One, with the help of a case manager was able to get into programmes, and was subsequently released on parole within two years.
For her other son, it was not so easy. He served three months more, simply because he wasn't able to get on the courses he needed to meet parole eligibility, she said.
Two of his promised youth courses were cancelled because there were not enough inmates to fill them up.
Another reason given for delaying courses was that Corrections didn't want him mixing with the "mainstream prison population", Kathy said.
She said that did not make sense.
"He was in a mainstream unit with predominantly Mongrel Mob.
"Luckily he actually got on with them, but he could have easily gone along that road of going in and thinking 'oh yeah, I might as well be a Mongrel Mob' especially at that age."
He is now 21-year's-old and was released on Monday after finally completing the programme.

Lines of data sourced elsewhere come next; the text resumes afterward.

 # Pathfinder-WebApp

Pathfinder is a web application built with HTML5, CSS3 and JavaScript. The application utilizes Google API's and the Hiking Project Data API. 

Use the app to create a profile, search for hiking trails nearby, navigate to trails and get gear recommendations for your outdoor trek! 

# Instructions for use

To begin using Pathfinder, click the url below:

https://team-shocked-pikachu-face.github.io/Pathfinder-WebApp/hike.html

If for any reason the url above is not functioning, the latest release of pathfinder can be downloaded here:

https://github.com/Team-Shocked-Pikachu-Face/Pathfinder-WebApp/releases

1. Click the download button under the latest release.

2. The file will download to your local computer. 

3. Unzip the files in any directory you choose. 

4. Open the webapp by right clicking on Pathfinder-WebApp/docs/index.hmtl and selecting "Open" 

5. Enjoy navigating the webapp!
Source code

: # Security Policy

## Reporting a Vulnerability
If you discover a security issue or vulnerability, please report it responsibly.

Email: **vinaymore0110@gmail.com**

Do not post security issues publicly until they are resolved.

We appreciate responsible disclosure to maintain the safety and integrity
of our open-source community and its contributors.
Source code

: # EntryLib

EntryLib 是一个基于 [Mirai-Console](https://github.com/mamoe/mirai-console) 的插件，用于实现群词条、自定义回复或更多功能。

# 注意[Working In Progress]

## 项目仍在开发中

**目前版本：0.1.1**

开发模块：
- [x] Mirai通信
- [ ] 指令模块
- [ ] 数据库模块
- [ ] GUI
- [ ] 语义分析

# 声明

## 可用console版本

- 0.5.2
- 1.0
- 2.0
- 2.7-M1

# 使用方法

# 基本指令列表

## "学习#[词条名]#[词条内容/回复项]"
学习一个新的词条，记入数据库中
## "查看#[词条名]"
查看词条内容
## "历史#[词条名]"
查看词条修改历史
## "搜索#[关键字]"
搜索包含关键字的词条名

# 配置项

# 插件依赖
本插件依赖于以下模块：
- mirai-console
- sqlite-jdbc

Judith Fyfe was his lawyer - she is also the acting convenor of Parole Law Committee, from the Wellington branch of the Law Society.
Delays around access to rehabilitation programmes or psychological help was not new, and getting worse, she said.
Fyfe had dozens of clients on her books facing the same problem, and said one man wasn't eligible for any programmes after 10 years in prison.
"The only alternative if you don't meet the criteria for the offender programmes is one-on-one work with a psychologist.
"His sentence is 13 years. He has been waiting all that time, he still hasn't had treatment and I was advised last week it would be unlikely that he would start his treatment until the year before his sentence ends in 2024.
"We have a waiting list of up to two years for most of our clients to get one on one treatment. It's quite dire.
"I'm now trying to get it privately. I've been through seven psychologists, and have been turned down by all of them except for one. They're just too busy."
Minister Kelvin Davis said inmates were often not getting help because they were not yet ready for it.
But Fyfe said that was wrong and Corrections knew it was keeping people in prison longer just because it did not have the resources. That delay only made the prisoners harder to treat, she said.
"There is definitely a threshold where a lot more work is required to rehabilitate somebody, if they have been sitting there year after year."
Patricia Walsh is a social worker who once served time herself.
She said staying in prison longer does not make you a better person, but an angrier and more destroyed one.
"To have someone sit in a cell to 80 percent of their prison sentence and not engage with anything that is positive, that's detrimental to anybody's wellbeing. That's not good for your wairua."
The more help someone gets, the better chance at life they have, Walsh said.
"The longer you stay there, the more physiological and psychological impacts it has on you, and you take that out into the community.
"If you're going to be spending time in prison, make the most of that time, let's give that person the optimum chance to have a different life."
Prisoners are eligible to apply for parole after one third of their sentence, but most will serve more than three quarters.